Le sujet de la restauration scolaire doit en effet pouvoir être débattu dans notre hémicycle de façon régulière, transparente, avec une présentation des résultats de chaque caisse à l’ensemble des Parisiens.

Quelques mots sur les amendements. Sur la proposition d’organiser un goûter en alimentaire à 16 heures 30 partant de l’expérience réussie de goûters récréatifs en maternelle. Comme rapporteure de la Mission d’Information et d’Evaluation sur le périscolaire à Paris que nous avons menée en 2015-2016, je veux rappeler que nous y sommes favorables sur le principe.
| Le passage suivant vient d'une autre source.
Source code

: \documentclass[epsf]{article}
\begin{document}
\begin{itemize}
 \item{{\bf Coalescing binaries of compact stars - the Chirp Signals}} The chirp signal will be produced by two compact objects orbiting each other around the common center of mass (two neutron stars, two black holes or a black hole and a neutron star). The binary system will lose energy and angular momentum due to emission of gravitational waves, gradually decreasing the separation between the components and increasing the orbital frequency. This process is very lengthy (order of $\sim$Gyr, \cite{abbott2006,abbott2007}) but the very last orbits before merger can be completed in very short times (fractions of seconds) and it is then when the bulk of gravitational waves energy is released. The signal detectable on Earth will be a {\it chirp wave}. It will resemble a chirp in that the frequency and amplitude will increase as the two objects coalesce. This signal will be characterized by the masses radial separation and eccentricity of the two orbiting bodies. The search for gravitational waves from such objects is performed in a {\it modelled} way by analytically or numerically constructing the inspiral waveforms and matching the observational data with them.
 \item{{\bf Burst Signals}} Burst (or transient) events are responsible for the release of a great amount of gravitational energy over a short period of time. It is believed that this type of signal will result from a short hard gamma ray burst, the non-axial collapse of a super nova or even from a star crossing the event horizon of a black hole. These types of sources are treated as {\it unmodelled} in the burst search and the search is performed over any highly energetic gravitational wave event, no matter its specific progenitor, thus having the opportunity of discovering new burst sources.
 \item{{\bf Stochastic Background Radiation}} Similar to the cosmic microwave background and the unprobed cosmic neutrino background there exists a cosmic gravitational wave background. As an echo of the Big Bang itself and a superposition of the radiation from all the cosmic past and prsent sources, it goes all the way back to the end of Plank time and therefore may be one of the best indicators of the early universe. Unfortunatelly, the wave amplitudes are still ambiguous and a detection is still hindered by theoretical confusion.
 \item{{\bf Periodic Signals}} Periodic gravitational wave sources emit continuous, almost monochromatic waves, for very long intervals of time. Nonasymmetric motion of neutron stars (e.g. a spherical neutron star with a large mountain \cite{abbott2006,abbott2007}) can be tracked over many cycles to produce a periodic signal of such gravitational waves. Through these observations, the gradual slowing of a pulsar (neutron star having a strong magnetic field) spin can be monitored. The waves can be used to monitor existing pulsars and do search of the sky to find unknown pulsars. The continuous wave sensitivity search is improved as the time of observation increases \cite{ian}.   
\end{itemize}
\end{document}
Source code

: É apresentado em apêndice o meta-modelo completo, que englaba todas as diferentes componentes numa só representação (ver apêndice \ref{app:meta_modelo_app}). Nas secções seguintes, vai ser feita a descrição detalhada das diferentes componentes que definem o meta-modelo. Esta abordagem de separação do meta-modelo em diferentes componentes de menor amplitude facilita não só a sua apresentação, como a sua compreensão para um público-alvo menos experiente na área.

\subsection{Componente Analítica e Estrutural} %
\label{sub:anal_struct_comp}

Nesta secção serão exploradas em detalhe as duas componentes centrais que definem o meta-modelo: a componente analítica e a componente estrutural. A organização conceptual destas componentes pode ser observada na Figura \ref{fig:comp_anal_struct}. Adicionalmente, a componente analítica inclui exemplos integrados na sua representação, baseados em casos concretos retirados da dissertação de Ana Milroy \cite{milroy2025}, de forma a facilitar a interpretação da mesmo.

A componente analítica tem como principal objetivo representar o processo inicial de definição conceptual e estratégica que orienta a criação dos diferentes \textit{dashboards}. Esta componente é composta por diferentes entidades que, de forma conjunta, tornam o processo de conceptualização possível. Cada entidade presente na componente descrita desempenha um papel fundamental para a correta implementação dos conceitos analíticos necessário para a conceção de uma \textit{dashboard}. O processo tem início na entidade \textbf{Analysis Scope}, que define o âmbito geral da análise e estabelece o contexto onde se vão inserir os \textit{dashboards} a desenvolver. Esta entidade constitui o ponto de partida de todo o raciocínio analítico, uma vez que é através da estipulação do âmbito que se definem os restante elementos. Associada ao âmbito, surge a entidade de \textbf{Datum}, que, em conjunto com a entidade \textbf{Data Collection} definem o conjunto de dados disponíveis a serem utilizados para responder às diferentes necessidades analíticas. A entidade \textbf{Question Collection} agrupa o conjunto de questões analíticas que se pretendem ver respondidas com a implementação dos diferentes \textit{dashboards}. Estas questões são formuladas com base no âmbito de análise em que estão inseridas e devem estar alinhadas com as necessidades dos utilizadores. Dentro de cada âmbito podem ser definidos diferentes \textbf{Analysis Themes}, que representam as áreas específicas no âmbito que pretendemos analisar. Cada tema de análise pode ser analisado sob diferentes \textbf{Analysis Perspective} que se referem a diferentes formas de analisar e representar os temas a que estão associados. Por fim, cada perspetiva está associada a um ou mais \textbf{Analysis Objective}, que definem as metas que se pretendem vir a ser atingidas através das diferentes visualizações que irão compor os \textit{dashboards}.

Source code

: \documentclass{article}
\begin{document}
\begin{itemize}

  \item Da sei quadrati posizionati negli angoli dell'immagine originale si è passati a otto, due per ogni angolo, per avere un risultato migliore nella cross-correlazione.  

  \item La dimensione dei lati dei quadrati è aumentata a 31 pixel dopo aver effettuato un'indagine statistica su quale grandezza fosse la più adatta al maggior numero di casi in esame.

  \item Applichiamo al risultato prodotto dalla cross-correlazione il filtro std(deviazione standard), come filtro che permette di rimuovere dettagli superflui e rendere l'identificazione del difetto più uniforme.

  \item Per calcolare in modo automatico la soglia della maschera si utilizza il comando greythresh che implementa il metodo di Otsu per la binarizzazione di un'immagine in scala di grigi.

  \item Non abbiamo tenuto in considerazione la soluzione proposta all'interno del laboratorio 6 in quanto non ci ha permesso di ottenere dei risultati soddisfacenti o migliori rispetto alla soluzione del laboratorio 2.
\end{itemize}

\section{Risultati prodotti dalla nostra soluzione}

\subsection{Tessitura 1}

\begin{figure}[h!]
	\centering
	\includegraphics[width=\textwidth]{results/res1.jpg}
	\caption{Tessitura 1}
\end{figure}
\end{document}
Aussi, je préconiserais que des expérimentations soient menées et c’est déjà le cas dans plusieurs arrondissements, afin que puissent être examinées concrètement les modalités d’une généralisation, qui devra arriver, nous en sommes tous convaincus, mais en abordant aussi la question du financement de ce dispositif qui doit être réfléchi avec les présidents et présidentes de caisse des écoles.

Concernant le repas végétarien, je me permets de préciser qu’en aucun cas ce repas végétarien ne doit être présenté comme un repas de substitution, mais bien comme un repas à part entière. C’est le cas dans la caisse des écoles du 12e arrondissement où nous servons aux enfants une fois par semaine un repas végétarien. C’est là une demande des familles, qui n’ont rien de religieux, et une évolution des pratiques alimentaires de ces familles.

Alors oui, je suis favorable à ce projet de délibération comme l’ensemble des élus de mon groupe parce qu’il s’agit de mieux respecter l’argent public, celui des familles. C’est notre première préoccupation. Nous n’avons pas peur, pas peur de la transparence, pas peur du dialogue de gestion, pas peur du débat public parce que ce qui est en jeu, c’est l’égalité de traitement des petits Parisiens et l’équité de traitement de l’ensemble de nos personnels des caisses des écoles.

Nous voterons donc ce projet de délibération.